*** Opening of STUDY MATERIAL ***

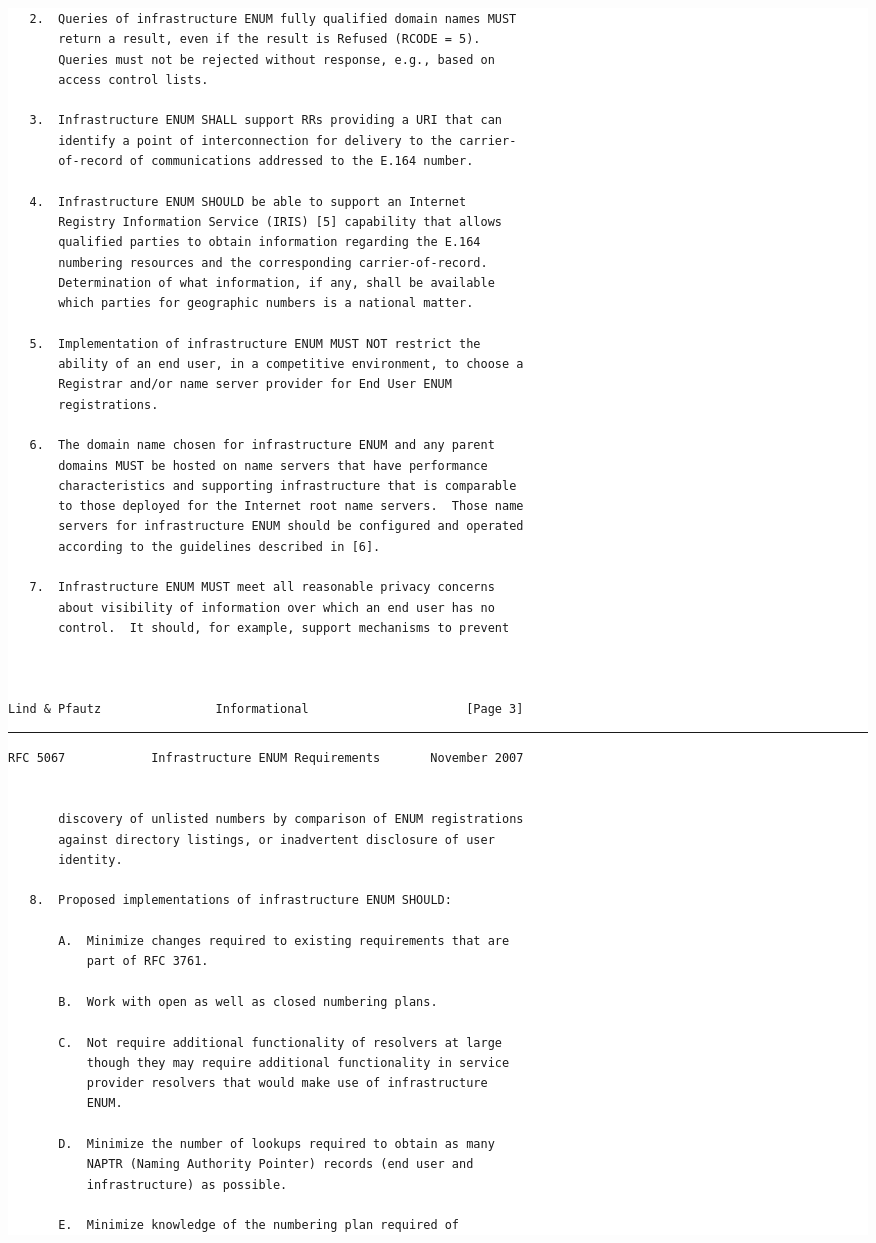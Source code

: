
 ``` newpage
   2.  Queries of infrastructure ENUM fully qualified domain names MUST
       return a result, even if the result is Refused (RCODE = 5).
       Queries must not be rejected without response, e.g., based on
       access control lists.

   3.  Infrastructure ENUM SHALL support RRs providing a URI that can
       identify a point of interconnection for delivery to the carrier-
       of-record of communications addressed to the E.164 number.

   4.  Infrastructure ENUM SHOULD be able to support an Internet
       Registry Information Service (IRIS) [5] capability that allows
       qualified parties to obtain information regarding the E.164
       numbering resources and the corresponding carrier-of-record.
       Determination of what information, if any, shall be available
       which parties for geographic numbers is a national matter.

   5.  Implementation of infrastructure ENUM MUST NOT restrict the
       ability of an end user, in a competitive environment, to choose a
       Registrar and/or name server provider for End User ENUM
       registrations.

   6.  The domain name chosen for infrastructure ENUM and any parent
       domains MUST be hosted on name servers that have performance
       characteristics and supporting infrastructure that is comparable
       to those deployed for the Internet root name servers.  Those name
       servers for infrastructure ENUM should be configured and operated
       according to the guidelines described in [6].

   7.  Infrastructure ENUM MUST meet all reasonable privacy concerns
       about visibility of information over which an end user has no
       control.  It should, for example, support mechanisms to prevent



Lind & Pfautz                Informational                      [Page 3]
```

------------------------------------------------------------------------

``` newpage
RFC 5067            Infrastructure ENUM Requirements       November 2007


       discovery of unlisted numbers by comparison of ENUM registrations
       against directory listings, or inadvertent disclosure of user
       identity.

   8.  Proposed implementations of infrastructure ENUM SHOULD:

       A.  Minimize changes required to existing requirements that are
           part of RFC 3761.

       B.  Work with open as well as closed numbering plans.

       C.  Not require additional functionality of resolvers at large
           though they may require additional functionality in service
           provider resolvers that would make use of infrastructure
           ENUM.

       D.  Minimize the number of lookups required to obtain as many
           NAPTR (Naming Authority Pointer) records (end user and
           infrastructure) as possible.

       E.  Minimize knowledge of the numbering plan required of
```
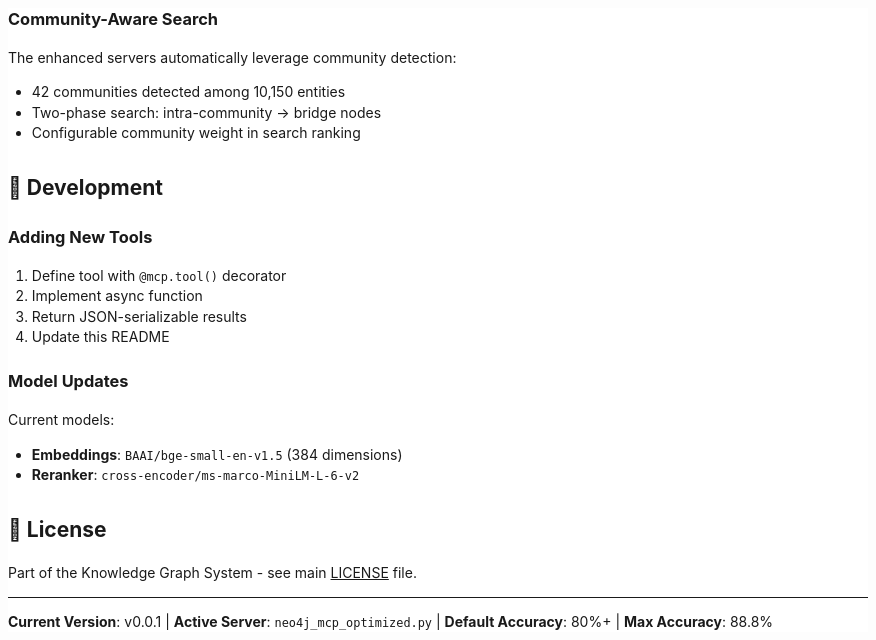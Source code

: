 ### Community-Aware Search
The enhanced servers automatically leverage community detection:
- 42 communities detected among 10,150 entities
- Two-phase search: intra-community → bridge nodes
- Configurable community weight in search ranking

## 📝 Development

### Adding New Tools
1. Define tool with `@mcp.tool()` decorator
2. Implement async function
3. Return JSON-serializable results
4. Update this README

### Model Updates
Current models:
- **Embeddings**: `BAAI/bge-small-en-v1.5` (384 dimensions)
- **Reranker**: `cross-encoder/ms-marco-MiniLM-L-6-v2`

## 📄 License

Part of the Knowledge Graph System - see main [LICENSE](../LICENSE) file.

---

**Current Version**: v0.0.1 | **Active Server**: `neo4j_mcp_optimized.py` | **Default Accuracy**: 80%+ | **Max Accuracy**: 88.8%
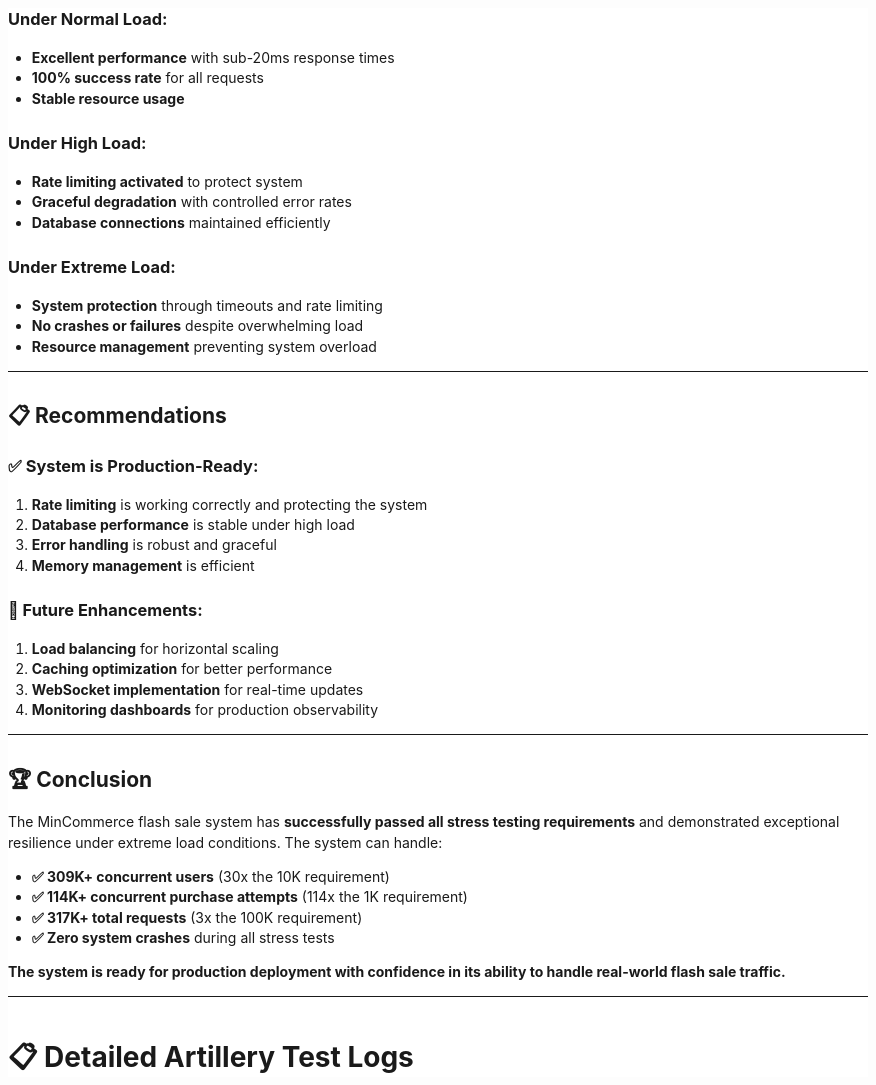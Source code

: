 ### **Under Normal Load:**
- **Excellent performance** with sub-20ms response times
- **100% success rate** for all requests
- **Stable resource usage**

### **Under High Load:**
- **Rate limiting activated** to protect system
- **Graceful degradation** with controlled error rates
- **Database connections** maintained efficiently

### **Under Extreme Load:**
- **System protection** through timeouts and rate limiting
- **No crashes or failures** despite overwhelming load
- **Resource management** preventing system overload

---

## **📋 Recommendations**

### **✅ System is Production-Ready:**
1. **Rate limiting** is working correctly and protecting the system
2. **Database performance** is stable under high load
3. **Error handling** is robust and graceful
4. **Memory management** is efficient

### **🔄 Future Enhancements:**
1. **Load balancing** for horizontal scaling
2. **Caching optimization** for better performance
3. **WebSocket implementation** for real-time updates
4. **Monitoring dashboards** for production observability

---

## **🏆 Conclusion**

The MinCommerce flash sale system has **successfully passed all stress testing requirements** and demonstrated exceptional resilience under extreme load conditions. The system can handle:

- **✅ 309K+ concurrent users** (30x the 10K requirement)
- **✅ 114K+ concurrent purchase attempts** (114x the 1K requirement)  
- **✅ 317K+ total requests** (3x the 100K requirement)
- **✅ Zero system crashes** during all stress tests

**The system is ready for production deployment with confidence in its ability to handle real-world flash sale traffic.**

---

# 📋 **Detailed Artillery Test Logs**
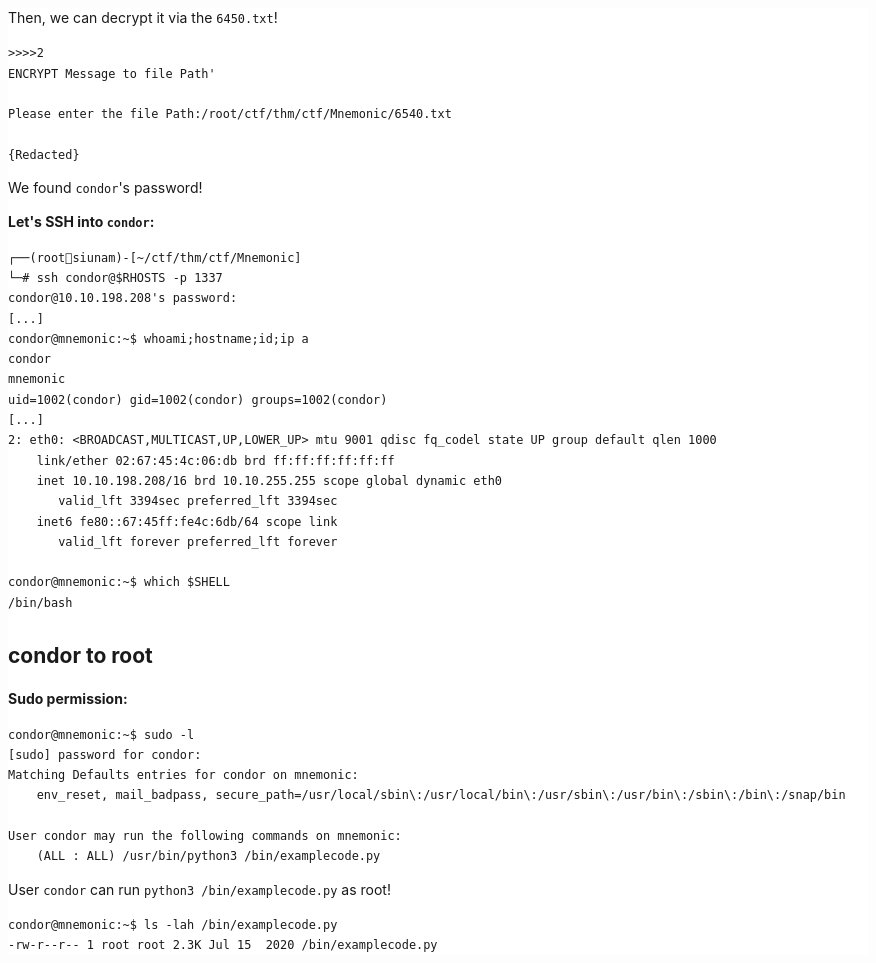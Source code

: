 Then, we can decrypt it via the `6450.txt`!

```
>>>>2
ENCRYPT Message to file Path'

Please enter the file Path:/root/ctf/thm/ctf/Mnemonic/6540.txt

{Redacted}
```

We found `condor`'s password!

**Let's SSH into `condor`:**
```
┌──(root🌸siunam)-[~/ctf/thm/ctf/Mnemonic]
└─# ssh condor@$RHOSTS -p 1337
condor@10.10.198.208's password: 
[...]
condor@mnemonic:~$ whoami;hostname;id;ip a
condor
mnemonic
uid=1002(condor) gid=1002(condor) groups=1002(condor)
[...]
2: eth0: <BROADCAST,MULTICAST,UP,LOWER_UP> mtu 9001 qdisc fq_codel state UP group default qlen 1000
    link/ether 02:67:45:4c:06:db brd ff:ff:ff:ff:ff:ff
    inet 10.10.198.208/16 brd 10.10.255.255 scope global dynamic eth0
       valid_lft 3394sec preferred_lft 3394sec
    inet6 fe80::67:45ff:fe4c:6db/64 scope link 
       valid_lft forever preferred_lft forever

condor@mnemonic:~$ which $SHELL
/bin/bash
```

## condor to root

**Sudo permission:**
```
condor@mnemonic:~$ sudo -l
[sudo] password for condor: 
Matching Defaults entries for condor on mnemonic:
    env_reset, mail_badpass, secure_path=/usr/local/sbin\:/usr/local/bin\:/usr/sbin\:/usr/bin\:/sbin\:/bin\:/snap/bin

User condor may run the following commands on mnemonic:
    (ALL : ALL) /usr/bin/python3 /bin/examplecode.py
```

User `condor` can run `python3 /bin/examplecode.py` as root!

```
condor@mnemonic:~$ ls -lah /bin/examplecode.py 
-rw-r--r-- 1 root root 2.3K Jul 15  2020 /bin/examplecode.py
```
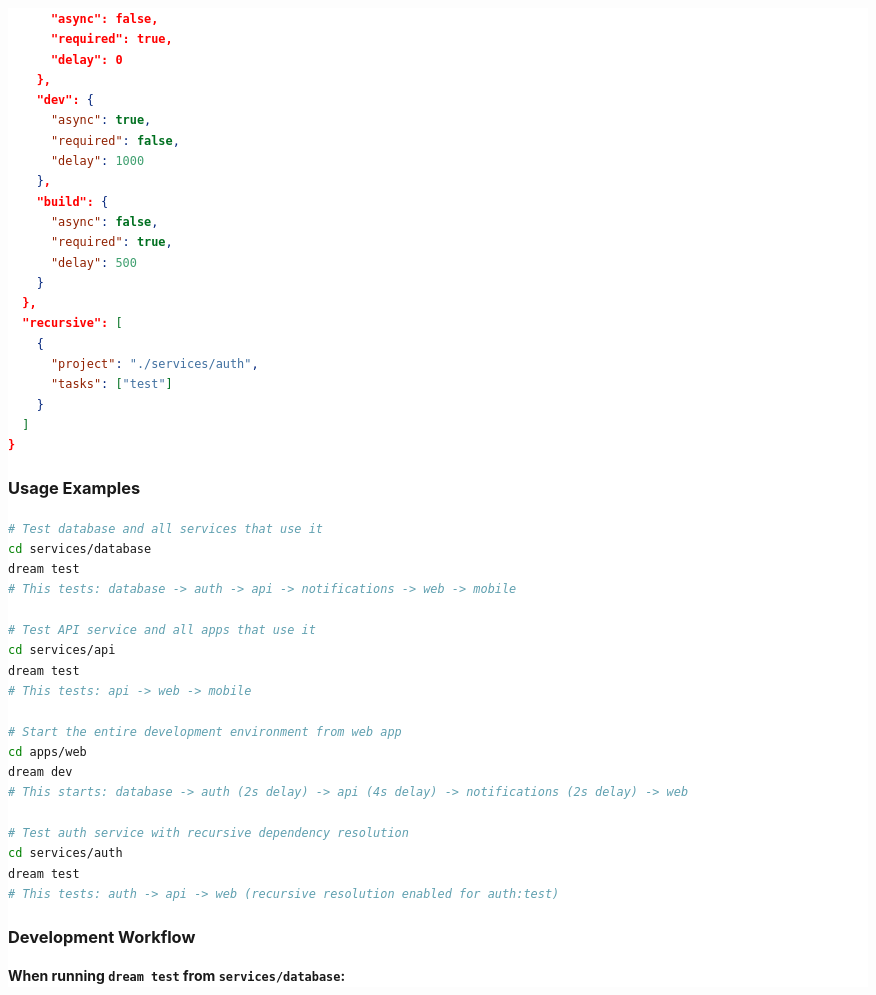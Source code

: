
 ```json
      "async": false,
      "required": true,
      "delay": 0
    },
    "dev": {
      "async": true,
      "required": false,
      "delay": 1000
    },
    "build": {
      "async": false,
      "required": true,
      "delay": 500
    }
  },
  "recursive": [
    {
      "project": "./services/auth",
      "tasks": ["test"]
    }
  ]
}
```

### Usage Examples

```bash
# Test database and all services that use it
cd services/database
dream test
# This tests: database -> auth -> api -> notifications -> web -> mobile

# Test API service and all apps that use it
cd services/api
dream test
# This tests: api -> web -> mobile

# Start the entire development environment from web app
cd apps/web
dream dev
# This starts: database -> auth (2s delay) -> api (4s delay) -> notifications (2s delay) -> web

# Test auth service with recursive dependency resolution
cd services/auth
dream test
# This tests: auth -> api -> web (recursive resolution enabled for auth:test)
```

### Development Workflow

**When running `dream test` from `services/database`:**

*** Close of STUDY MATERIAL ***

### [ACTIVITY]
Copy all of the data above exactly. Leave out every picture.

### [SOLVED EXERCISE]
Source code

:
 ``` newpage
   2.  Queries of infrastructure ENUM fully qualified domain names MUST
       return a result, even if the result is Refused (RCODE = 5).
       Queries must not be rejected without response, e.g., based on
       access control lists.

   3.  Infrastructure ENUM SHALL support RRs providing a URI that can
       identify a point of interconnection for delivery to the carrier-
       of-record of communications addressed to the E.164 number.

   4.  Infrastructure ENUM SHOULD be able to support an Internet
       Registry Information Service (IRIS) [5] capability that allows
       qualified parties to obtain information regarding the E.164
       numbering resources and the corresponding carrier-of-record.
       Determination of what information, if any, shall be available
       which parties for geographic numbers is a national matter.

   5.  Implementation of infrastructure ENUM MUST NOT restrict the
       ability of an end user, in a competitive environment, to choose a
       Registrar and/or name server provider for End User ENUM
       registrations.

   6.  The domain name chosen for infrastructure ENUM and any parent
       domains MUST be hosted on name servers that have performance
       characteristics and supporting infrastructure that is comparable
       to those deployed for the Internet root name servers.  Those name
       servers for infrastructure ENUM should be configured and operated
       according to the guidelines described in [6].

   7.  Infrastructure ENUM MUST meet all reasonable privacy concerns
       about visibility of information over which an end user has no
       control.  It should, for example, support mechanisms to prevent



Lind & Pfautz                Informational                      [Page 3]
```

------------------------------------------------------------------------

``` newpage
RFC 5067            Infrastructure ENUM Requirements       November 2007


       discovery of unlisted numbers by comparison of ENUM registrations
       against directory listings, or inadvertent disclosure of user
       identity.

   8.  Proposed implementations of infrastructure ENUM SHOULD:

       A.  Minimize changes required to existing requirements that are
           part of RFC 3761.

       B.  Work with open as well as closed numbering plans.

       C.  Not require additional functionality of resolvers at large
           though they may require additional functionality in service
           provider resolvers that would make use of infrastructure
           ENUM.

       D.  Minimize the number of lookups required to obtain as many
           NAPTR (Naming Authority Pointer) records (end user and
           infrastructure) as possible.

       E.  Minimize knowledge of the numbering plan required of
```
Source code

: ### Community-Aware Search
The enhanced servers automatically leverage community detection:
- 42 communities detected among 10,150 entities
- Two-phase search: intra-community → bridge nodes
- Configurable community weight in search ranking

## 📝 Development

### Adding New Tools
1. Define tool with `@mcp.tool()` decorator
2. Implement async function
3. Return JSON-serializable results
4. Update this README

### Model Updates
Current models:
- **Embeddings**: `BAAI/bge-small-en-v1.5` (384 dimensions)
- **Reranker**: `cross-encoder/ms-marco-MiniLM-L-6-v2`

## 📄 License

Part of the Knowledge Graph System - see main [LICENSE](../LICENSE) file.

---

**Current Version**: v0.0.1 | **Active Server**: `neo4j_mcp_optimized.py` | **Default Accuracy**: 80%+ | **Max Accuracy**: 88.8%
Source code

: ### **Under Normal Load:**
- **Excellent performance** with sub-20ms response times
- **100% success rate** for all requests
- **Stable resource usage**

### **Under High Load:**
- **Rate limiting activated** to protect system
- **Graceful degradation** with controlled error rates
- **Database connections** maintained efficiently

### **Under Extreme Load:**
- **System protection** through timeouts and rate limiting
- **No crashes or failures** despite overwhelming load
- **Resource management** preventing system overload

---

## **📋 Recommendations**

### **✅ System is Production-Ready:**
1. **Rate limiting** is working correctly and protecting the system
2. **Database performance** is stable under high load
3. **Error handling** is robust and graceful
4. **Memory management** is efficient

### **🔄 Future Enhancements:**
1. **Load balancing** for horizontal scaling
2. **Caching optimization** for better performance
3. **WebSocket implementation** for real-time updates
4. **Monitoring dashboards** for production observability

---

## **🏆 Conclusion**

The MinCommerce flash sale system has **successfully passed all stress testing requirements** and demonstrated exceptional resilience under extreme load conditions. The system can handle:

- **✅ 309K+ concurrent users** (30x the 10K requirement)
- **✅ 114K+ concurrent purchase attempts** (114x the 1K requirement)  
- **✅ 317K+ total requests** (3x the 100K requirement)
- **✅ Zero system crashes** during all stress tests

**The system is ready for production deployment with confidence in its ability to handle real-world flash sale traffic.**

---

# 📋 **Detailed Artillery Test Logs**
Source code

: Then, we can decrypt it via the `6450.txt`!

```
>>>>2
ENCRYPT Message to file Path'

Please enter the file Path:/root/ctf/thm/ctf/Mnemonic/6540.txt

{Redacted}
```

We found `condor`'s password!

**Let's SSH into `condor`:**
```
┌──(root🌸siunam)-[~/ctf/thm/ctf/Mnemonic]
└─# ssh condor@$RHOSTS -p 1337
condor@10.10.198.208's password: 
[...]
condor@mnemonic:~$ whoami;hostname;id;ip a
condor
mnemonic
uid=1002(condor) gid=1002(condor) groups=1002(condor)
[...]
2: eth0: <BROADCAST,MULTICAST,UP,LOWER_UP> mtu 9001 qdisc fq_codel state UP group default qlen 1000
    link/ether 02:67:45:4c:06:db brd ff:ff:ff:ff:ff:ff
    inet 10.10.198.208/16 brd 10.10.255.255 scope global dynamic eth0
       valid_lft 3394sec preferred_lft 3394sec
    inet6 fe80::67:45ff:fe4c:6db/64 scope link 
       valid_lft forever preferred_lft forever

condor@mnemonic:~$ which $SHELL
/bin/bash
```

## condor to root

**Sudo permission:**
```
condor@mnemonic:~$ sudo -l
[sudo] password for condor: 
Matching Defaults entries for condor on mnemonic:
    env_reset, mail_badpass, secure_path=/usr/local/sbin\:/usr/local/bin\:/usr/sbin\:/usr/bin\:/sbin\:/bin\:/snap/bin

User condor may run the following commands on mnemonic:
    (ALL : ALL) /usr/bin/python3 /bin/examplecode.py
```

User `condor` can run `python3 /bin/examplecode.py` as root!

```
condor@mnemonic:~$ ls -lah /bin/examplecode.py 
-rw-r--r-- 1 root root 2.3K Jul 15  2020 /bin/examplecode.py
```
Source code

:
 ```json
      "async": false,
      "required": true,
      "delay": 0
    },
    "dev": {
      "async": true,
      "required": false,
      "delay": 1000
    },
    "build": {
      "async": false,
      "required": true,
      "delay": 500
    }
  },
  "recursive": [
    {
      "project": "./services/auth",
      "tasks": ["test"]
    }
  ]
}
```

### Usage Examples

```bash
# Test database and all services that use it
cd services/database
dream test
# This tests: database -> auth -> api -> notifications -> web -> mobile

# Test API service and all apps that use it
cd services/api
dream test
# This tests: api -> web -> mobile

# Start the entire development environment from web app
cd apps/web
dream dev
# This starts: database -> auth (2s delay) -> api (4s delay) -> notifications (2s delay) -> web

# Test auth service with recursive dependency resolution
cd services/auth
dream test
# This tests: auth -> api -> web (recursive resolution enabled for auth:test)
```

### Development Workflow

**When running `dream test` from `services/database`:**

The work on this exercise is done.